EXERCISE PROMPT:
The whole of the data is to be duplicated precisely.
DATA TO EXAMINE below:
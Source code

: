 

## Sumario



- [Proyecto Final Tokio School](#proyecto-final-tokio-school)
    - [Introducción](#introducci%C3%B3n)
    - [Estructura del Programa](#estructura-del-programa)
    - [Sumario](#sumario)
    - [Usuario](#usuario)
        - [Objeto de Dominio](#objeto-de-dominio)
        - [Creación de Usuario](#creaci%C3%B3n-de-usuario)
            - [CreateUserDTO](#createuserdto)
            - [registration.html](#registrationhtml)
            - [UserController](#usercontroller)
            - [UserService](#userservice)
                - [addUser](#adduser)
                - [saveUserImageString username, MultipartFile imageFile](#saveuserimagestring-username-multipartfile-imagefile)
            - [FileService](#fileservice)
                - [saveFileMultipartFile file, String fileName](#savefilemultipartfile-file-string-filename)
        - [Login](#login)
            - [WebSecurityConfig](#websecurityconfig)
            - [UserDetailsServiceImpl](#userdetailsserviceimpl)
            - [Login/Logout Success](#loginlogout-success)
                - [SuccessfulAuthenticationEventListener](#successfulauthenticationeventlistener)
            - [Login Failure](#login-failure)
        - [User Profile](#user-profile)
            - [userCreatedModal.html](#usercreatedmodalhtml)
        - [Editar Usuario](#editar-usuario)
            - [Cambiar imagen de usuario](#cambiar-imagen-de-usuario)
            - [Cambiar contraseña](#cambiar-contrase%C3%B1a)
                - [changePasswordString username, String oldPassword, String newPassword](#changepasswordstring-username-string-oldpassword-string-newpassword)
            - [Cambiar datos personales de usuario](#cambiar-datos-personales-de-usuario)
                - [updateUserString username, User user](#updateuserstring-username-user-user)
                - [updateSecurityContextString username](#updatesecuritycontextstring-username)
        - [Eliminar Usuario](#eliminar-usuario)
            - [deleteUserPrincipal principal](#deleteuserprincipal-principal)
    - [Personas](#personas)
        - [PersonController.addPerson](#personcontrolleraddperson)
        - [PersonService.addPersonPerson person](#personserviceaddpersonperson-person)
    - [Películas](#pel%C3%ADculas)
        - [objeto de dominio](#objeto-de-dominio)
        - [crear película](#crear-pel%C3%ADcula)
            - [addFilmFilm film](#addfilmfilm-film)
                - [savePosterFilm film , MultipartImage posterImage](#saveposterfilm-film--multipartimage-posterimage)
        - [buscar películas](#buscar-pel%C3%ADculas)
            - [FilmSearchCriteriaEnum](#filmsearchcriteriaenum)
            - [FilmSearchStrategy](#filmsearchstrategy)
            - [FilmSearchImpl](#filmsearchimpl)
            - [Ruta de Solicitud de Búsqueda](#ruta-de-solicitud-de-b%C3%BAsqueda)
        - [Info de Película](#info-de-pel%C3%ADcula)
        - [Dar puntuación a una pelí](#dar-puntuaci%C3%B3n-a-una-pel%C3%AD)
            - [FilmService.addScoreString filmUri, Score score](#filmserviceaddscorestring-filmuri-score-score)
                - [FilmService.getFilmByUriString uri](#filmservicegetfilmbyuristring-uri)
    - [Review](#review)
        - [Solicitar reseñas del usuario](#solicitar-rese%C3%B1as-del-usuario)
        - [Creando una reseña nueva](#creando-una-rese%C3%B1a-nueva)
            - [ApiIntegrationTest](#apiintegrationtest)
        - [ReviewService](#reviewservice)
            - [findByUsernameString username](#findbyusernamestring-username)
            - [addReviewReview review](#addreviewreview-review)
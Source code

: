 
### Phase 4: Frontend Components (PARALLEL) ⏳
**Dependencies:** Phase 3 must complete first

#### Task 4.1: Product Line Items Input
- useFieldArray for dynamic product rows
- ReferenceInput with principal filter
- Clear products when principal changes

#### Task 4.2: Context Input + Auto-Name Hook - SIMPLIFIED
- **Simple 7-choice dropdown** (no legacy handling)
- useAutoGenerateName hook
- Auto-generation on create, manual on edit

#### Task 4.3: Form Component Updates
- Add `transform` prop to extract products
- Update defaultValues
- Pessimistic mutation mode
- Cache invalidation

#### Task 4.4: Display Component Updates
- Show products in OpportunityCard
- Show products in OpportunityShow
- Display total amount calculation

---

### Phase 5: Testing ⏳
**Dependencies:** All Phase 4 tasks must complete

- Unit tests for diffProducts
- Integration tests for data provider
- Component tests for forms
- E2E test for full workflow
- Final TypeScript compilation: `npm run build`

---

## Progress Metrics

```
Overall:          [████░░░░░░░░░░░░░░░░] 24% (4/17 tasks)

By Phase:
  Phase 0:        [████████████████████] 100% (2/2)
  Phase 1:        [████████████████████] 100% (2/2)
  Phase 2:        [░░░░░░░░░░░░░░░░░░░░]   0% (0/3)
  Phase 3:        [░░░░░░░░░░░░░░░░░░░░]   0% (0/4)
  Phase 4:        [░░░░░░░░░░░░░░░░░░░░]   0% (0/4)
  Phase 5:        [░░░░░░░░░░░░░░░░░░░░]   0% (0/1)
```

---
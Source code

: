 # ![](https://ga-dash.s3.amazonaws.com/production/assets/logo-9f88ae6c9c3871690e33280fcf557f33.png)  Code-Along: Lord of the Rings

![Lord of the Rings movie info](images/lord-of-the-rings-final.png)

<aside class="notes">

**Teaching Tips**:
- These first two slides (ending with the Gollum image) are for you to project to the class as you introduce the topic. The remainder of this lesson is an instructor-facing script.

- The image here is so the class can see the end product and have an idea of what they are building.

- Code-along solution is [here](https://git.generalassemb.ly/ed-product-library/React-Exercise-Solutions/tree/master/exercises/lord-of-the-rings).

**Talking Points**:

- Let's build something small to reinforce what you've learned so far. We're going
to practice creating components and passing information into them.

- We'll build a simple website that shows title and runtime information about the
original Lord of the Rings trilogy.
End of DATA TO EXAMINE.
SOLUTION TO THE PROBLEM:
Source code

: 

## Sumario



- [Proyecto Final Tokio School](#proyecto-final-tokio-school)
    - [Introducción](#introducci%C3%B3n)
    - [Estructura del Programa](#estructura-del-programa)
    - [Sumario](#sumario)
    - [Usuario](#usuario)
        - [Objeto de Dominio](#objeto-de-dominio)
        - [Creación de Usuario](#creaci%C3%B3n-de-usuario)
            - [CreateUserDTO](#createuserdto)
            - [registration.html](#registrationhtml)
            - [UserController](#usercontroller)
            - [UserService](#userservice)
                - [addUser](#adduser)
                - [saveUserImageString username, MultipartFile imageFile](#saveuserimagestring-username-multipartfile-imagefile)
            - [FileService](#fileservice)
                - [saveFileMultipartFile file, String fileName](#savefilemultipartfile-file-string-filename)
        - [Login](#login)
            - [WebSecurityConfig](#websecurityconfig)
            - [UserDetailsServiceImpl](#userdetailsserviceimpl)
            - [Login/Logout Success](#loginlogout-success)
                - [SuccessfulAuthenticationEventListener](#successfulauthenticationeventlistener)
            - [Login Failure](#login-failure)
        - [User Profile](#user-profile)
            - [userCreatedModal.html](#usercreatedmodalhtml)
        - [Editar Usuario](#editar-usuario)
            - [Cambiar imagen de usuario](#cambiar-imagen-de-usuario)
            - [Cambiar contraseña](#cambiar-contrase%C3%B1a)
                - [changePasswordString username, String oldPassword, String newPassword](#changepasswordstring-username-string-oldpassword-string-newpassword)
            - [Cambiar datos personales de usuario](#cambiar-datos-personales-de-usuario)
                - [updateUserString username, User user](#updateuserstring-username-user-user)
                - [updateSecurityContextString username](#updatesecuritycontextstring-username)
        - [Eliminar Usuario](#eliminar-usuario)
            - [deleteUserPrincipal principal](#deleteuserprincipal-principal)
    - [Personas](#personas)
        - [PersonController.addPerson](#personcontrolleraddperson)
        - [PersonService.addPersonPerson person](#personserviceaddpersonperson-person)
    - [Películas](#pel%C3%ADculas)
        - [objeto de dominio](#objeto-de-dominio)
        - [crear película](#crear-pel%C3%ADcula)
            - [addFilmFilm film](#addfilmfilm-film)
                - [savePosterFilm film , MultipartImage posterImage](#saveposterfilm-film--multipartimage-posterimage)
        - [buscar películas](#buscar-pel%C3%ADculas)
            - [FilmSearchCriteriaEnum](#filmsearchcriteriaenum)
            - [FilmSearchStrategy](#filmsearchstrategy)
            - [FilmSearchImpl](#filmsearchimpl)
            - [Ruta de Solicitud de Búsqueda](#ruta-de-solicitud-de-b%C3%BAsqueda)
        - [Info de Película](#info-de-pel%C3%ADcula)
        - [Dar puntuación a una pelí](#dar-puntuaci%C3%B3n-a-una-pel%C3%AD)
            - [FilmService.addScoreString filmUri, Score score](#filmserviceaddscorestring-filmuri-score-score)
                - [FilmService.getFilmByUriString uri](#filmservicegetfilmbyuristring-uri)
    - [Review](#review)
        - [Solicitar reseñas del usuario](#solicitar-rese%C3%B1as-del-usuario)
        - [Creando una reseña nueva](#creando-una-rese%C3%B1a-nueva)
            - [ApiIntegrationTest](#apiintegrationtest)
        - [ReviewService](#reviewservice)
            - [findByUsernameString username](#findbyusernamestring-username)
            - [addReviewReview review](#addreviewreview-review)
Source code

: 
### Phase 4: Frontend Components (PARALLEL) ⏳
**Dependencies:** Phase 3 must complete first

#### Task 4.1: Product Line Items Input
- useFieldArray for dynamic product rows
- ReferenceInput with principal filter
- Clear products when principal changes

#### Task 4.2: Context Input + Auto-Name Hook - SIMPLIFIED
- **Simple 7-choice dropdown** (no legacy handling)
- useAutoGenerateName hook
- Auto-generation on create, manual on edit

#### Task 4.3: Form Component Updates
- Add `transform` prop to extract products
- Update defaultValues
- Pessimistic mutation mode
- Cache invalidation

#### Task 4.4: Display Component Updates
- Show products in OpportunityCard
- Show products in OpportunityShow
- Display total amount calculation

---

### Phase 5: Testing ⏳
**Dependencies:** All Phase 4 tasks must complete

- Unit tests for diffProducts
- Integration tests for data provider
- Component tests for forms
- E2E test for full workflow
- Final TypeScript compilation: `npm run build`

---

## Progress Metrics

```
Overall:          [████░░░░░░░░░░░░░░░░] 24% (4/17 tasks)

By Phase:
  Phase 0:        [████████████████████] 100% (2/2)
  Phase 1:        [████████████████████] 100% (2/2)
  Phase 2:        [░░░░░░░░░░░░░░░░░░░░]   0% (0/3)
  Phase 3:        [░░░░░░░░░░░░░░░░░░░░]   0% (0/4)
  Phase 4:        [░░░░░░░░░░░░░░░░░░░░]   0% (0/4)
  Phase 5:        [░░░░░░░░░░░░░░░░░░░░]   0% (0/1)
```

---
Source code

: # ![](https://ga-dash.s3.amazonaws.com/production/assets/logo-9f88ae6c9c3871690e33280fcf557f33.png)  Code-Along: Lord of the Rings

![Lord of the Rings movie info](images/lord-of-the-rings-final.png)

<aside class="notes">

**Teaching Tips**:
- These first two slides (ending with the Gollum image) are for you to project to the class as you introduce the topic. The remainder of this lesson is an instructor-facing script.

- The image here is so the class can see the end product and have an idea of what they are building.

- Code-along solution is [here](https://git.generalassemb.ly/ed-product-library/React-Exercise-Solutions/tree/master/exercises/lord-of-the-rings).

**Talking Points**:

- Let's build something small to reinforce what you've learned so far. We're going
to practice creating components and passing information into them.

- We'll build a simple website that shows title and runtime information about the
original Lord of the Rings trilogy.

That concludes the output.